Work and Leisure
Vagrants: A Law to Eradicate the Plague
Our ancestors drafted the law to reduce vagrancy in Mexico City. Today in the 21st century, they should be more than satisfied with their efforts.
“If ever there was a war between work and leisure, it is over, and the vagrants have been vanquished.”
Against Working Life, Rafael Lemus
In the summer of 1853, the government decree of the Ley para corregir la vagancia (Law to Correct Vagrancy) was published in what is now Mexico City. The vagrants, according to that law decreed by Saint Anna, are those who do not have a trade, profession, occupation, salary, or “lawful” means to live. Those who, even having income or assets, do nothing more than gamble or visit prostitutes, cafes, taverns, and other “suspicious places.” Those who beg. Those who only work half a day. Young foreigners who wander about aimlessly. Begging orphans.

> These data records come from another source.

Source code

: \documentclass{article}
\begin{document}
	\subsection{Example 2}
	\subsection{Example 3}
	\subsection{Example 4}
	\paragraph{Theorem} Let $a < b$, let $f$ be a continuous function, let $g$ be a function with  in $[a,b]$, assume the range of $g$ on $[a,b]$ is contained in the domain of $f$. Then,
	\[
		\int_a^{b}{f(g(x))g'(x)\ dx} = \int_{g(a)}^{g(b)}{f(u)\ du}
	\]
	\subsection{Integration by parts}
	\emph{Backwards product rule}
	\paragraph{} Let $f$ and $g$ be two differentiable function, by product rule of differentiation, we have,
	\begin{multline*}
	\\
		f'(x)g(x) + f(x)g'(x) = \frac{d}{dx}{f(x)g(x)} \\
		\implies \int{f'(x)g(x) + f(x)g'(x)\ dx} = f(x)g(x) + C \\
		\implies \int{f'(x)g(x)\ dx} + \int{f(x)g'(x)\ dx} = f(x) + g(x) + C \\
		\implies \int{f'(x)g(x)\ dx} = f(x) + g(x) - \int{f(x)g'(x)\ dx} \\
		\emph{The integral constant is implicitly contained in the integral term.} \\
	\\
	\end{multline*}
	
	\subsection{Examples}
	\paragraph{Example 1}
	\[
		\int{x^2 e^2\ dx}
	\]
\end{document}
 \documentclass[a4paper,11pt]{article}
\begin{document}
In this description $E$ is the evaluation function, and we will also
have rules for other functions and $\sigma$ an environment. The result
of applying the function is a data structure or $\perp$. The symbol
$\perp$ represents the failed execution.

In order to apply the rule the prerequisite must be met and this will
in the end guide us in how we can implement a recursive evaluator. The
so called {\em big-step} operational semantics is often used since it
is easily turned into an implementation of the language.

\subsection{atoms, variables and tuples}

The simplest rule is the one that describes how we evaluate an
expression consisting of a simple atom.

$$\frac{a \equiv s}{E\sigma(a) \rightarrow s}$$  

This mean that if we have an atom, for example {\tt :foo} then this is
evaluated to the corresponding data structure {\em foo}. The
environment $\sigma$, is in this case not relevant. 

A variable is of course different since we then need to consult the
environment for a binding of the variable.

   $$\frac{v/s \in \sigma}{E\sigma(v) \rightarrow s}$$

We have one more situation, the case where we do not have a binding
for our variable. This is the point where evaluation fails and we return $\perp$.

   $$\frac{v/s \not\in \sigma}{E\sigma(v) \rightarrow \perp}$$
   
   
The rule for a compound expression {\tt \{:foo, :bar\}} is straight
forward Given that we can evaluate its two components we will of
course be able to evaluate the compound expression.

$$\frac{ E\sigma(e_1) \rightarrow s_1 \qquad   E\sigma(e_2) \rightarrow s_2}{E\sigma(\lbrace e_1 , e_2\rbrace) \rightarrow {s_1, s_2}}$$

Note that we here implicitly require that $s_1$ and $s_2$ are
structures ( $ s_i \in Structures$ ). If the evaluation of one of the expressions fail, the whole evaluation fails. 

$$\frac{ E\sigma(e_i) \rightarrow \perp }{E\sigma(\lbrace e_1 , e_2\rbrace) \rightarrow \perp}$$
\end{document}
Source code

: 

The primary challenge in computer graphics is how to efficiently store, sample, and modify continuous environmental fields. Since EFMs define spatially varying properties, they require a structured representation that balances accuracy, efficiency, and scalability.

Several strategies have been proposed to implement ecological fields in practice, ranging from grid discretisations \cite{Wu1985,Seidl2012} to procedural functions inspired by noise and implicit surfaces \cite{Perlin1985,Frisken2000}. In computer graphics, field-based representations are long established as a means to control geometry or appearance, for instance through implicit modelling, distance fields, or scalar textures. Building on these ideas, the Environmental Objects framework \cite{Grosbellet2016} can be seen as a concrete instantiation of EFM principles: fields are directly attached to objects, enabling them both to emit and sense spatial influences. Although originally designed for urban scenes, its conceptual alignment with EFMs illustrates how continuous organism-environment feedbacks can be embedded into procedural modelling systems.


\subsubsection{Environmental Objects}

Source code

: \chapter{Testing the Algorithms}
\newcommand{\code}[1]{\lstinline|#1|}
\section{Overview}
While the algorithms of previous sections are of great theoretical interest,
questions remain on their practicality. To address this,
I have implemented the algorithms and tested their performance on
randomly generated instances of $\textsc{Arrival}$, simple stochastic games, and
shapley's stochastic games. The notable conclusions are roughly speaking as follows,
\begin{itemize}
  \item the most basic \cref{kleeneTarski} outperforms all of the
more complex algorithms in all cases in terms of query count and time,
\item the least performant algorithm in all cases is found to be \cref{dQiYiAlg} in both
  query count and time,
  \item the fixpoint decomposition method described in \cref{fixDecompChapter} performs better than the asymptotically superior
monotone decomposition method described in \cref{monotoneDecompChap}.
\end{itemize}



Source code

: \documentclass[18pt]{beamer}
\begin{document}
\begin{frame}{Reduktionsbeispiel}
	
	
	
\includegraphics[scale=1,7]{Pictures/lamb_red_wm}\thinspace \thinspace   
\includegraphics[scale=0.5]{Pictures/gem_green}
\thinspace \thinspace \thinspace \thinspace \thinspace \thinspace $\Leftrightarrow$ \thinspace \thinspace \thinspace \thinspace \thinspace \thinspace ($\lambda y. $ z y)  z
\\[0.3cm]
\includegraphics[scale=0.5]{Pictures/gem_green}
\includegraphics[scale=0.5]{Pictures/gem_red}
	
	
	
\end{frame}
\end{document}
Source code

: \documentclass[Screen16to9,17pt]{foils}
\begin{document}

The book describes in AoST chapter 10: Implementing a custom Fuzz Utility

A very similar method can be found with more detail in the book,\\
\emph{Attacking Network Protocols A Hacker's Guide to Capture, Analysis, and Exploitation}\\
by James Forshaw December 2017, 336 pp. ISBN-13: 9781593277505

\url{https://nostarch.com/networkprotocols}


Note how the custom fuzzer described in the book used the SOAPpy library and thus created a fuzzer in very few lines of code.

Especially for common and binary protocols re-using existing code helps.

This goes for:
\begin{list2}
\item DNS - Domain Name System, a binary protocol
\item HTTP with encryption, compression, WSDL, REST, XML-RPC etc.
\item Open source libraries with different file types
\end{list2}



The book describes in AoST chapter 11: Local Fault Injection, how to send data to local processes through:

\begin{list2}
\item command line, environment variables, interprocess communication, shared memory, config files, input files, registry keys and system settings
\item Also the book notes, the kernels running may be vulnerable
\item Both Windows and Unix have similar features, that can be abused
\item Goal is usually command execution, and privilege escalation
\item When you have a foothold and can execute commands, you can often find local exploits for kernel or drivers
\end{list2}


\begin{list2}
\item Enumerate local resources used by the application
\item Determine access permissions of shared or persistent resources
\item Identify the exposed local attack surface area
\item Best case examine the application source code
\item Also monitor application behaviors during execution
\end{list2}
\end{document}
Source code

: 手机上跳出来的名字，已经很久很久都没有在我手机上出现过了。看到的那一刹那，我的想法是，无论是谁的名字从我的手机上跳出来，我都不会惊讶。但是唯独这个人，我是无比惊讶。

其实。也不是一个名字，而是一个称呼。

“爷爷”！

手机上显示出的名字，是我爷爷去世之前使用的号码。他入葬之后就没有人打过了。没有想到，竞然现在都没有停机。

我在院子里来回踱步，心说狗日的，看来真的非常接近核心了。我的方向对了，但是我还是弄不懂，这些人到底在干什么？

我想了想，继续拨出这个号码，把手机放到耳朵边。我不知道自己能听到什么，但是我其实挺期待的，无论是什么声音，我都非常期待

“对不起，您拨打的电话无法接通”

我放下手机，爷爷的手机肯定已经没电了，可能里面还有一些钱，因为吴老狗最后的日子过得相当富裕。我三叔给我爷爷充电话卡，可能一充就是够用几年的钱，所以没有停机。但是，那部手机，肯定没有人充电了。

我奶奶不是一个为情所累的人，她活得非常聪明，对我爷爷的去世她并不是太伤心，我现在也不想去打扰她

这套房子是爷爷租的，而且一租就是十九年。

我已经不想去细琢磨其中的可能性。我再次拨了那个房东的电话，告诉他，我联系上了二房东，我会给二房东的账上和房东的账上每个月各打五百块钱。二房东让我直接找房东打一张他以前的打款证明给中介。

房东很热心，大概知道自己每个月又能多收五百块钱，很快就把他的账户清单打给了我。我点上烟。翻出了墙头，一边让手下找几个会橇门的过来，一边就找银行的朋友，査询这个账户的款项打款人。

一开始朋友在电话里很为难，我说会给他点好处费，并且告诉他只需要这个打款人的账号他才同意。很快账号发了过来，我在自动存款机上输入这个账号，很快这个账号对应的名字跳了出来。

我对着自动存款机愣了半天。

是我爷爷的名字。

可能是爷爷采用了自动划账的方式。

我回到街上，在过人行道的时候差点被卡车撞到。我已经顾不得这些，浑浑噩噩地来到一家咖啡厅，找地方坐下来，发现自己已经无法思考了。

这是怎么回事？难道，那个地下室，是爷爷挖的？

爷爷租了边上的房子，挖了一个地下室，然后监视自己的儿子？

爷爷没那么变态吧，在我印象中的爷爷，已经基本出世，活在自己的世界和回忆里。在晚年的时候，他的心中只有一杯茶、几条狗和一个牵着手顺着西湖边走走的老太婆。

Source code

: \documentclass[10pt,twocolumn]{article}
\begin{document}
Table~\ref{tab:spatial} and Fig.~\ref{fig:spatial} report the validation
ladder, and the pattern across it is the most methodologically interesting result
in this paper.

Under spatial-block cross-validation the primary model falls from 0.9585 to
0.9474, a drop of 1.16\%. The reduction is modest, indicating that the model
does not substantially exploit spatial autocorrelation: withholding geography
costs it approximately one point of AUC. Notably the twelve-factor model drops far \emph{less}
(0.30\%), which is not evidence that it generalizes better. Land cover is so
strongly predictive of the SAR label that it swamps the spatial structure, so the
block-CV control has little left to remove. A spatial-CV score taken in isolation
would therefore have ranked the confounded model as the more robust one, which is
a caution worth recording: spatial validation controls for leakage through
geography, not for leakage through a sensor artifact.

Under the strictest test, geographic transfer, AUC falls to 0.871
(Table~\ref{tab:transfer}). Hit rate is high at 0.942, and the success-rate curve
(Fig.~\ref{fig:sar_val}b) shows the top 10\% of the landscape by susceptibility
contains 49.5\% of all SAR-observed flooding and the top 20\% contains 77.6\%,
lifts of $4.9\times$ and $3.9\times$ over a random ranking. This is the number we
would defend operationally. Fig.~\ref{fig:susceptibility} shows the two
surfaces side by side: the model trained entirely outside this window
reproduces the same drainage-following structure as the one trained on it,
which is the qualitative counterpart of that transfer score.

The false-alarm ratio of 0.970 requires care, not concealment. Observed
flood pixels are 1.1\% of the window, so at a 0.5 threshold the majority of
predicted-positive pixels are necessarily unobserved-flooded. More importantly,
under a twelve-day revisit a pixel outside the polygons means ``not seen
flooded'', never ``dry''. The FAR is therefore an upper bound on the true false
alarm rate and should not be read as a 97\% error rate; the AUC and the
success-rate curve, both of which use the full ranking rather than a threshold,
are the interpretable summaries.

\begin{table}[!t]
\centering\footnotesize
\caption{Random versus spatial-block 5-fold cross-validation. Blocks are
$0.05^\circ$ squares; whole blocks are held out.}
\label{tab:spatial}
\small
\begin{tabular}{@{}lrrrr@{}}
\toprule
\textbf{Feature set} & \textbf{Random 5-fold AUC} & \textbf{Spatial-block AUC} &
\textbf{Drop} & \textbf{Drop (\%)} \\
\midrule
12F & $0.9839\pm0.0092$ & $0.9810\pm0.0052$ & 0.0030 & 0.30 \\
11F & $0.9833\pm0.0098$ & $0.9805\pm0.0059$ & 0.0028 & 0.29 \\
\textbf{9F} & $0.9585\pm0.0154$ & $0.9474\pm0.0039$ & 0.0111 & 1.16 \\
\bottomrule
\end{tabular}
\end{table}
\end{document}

Vagrancy, according to this legal definition influenced by the Spanish legislation of 1745, was morally reprehensible. But the Mexicans decided to include among vagrants people who did things, workers whom the state wanted to control: healers whose herbs and traditional remedies sought to replace doctors’ services, crooks who started disputes only to settle them for payment, gamblers, musicians, and wanderers who roamed from town to town to ensure their survival.
The vagrancy law was also very class-based. Not all vagrants were pursued, only the masses. To eradicate vagrancy, they were sent to correctional facilities, poorhouses, factories, and haciendas. The punishment, according to that law, was to help the vagrants get used to working. They should learn to love working.
The intent behind eradicating vagrants, wrote Lucio E. Maldonado Ojeda in his article, “The Tribunal for Vagrants in 19th-Century Mexico City: An Introduction” published in the Official Gazette of the National Institute of Anthropology and History (April–June 2003), was to control the poor, unemployed urban population who posed a threat to the property and security of the upper classes in a historical period that analysts called “anarchy.”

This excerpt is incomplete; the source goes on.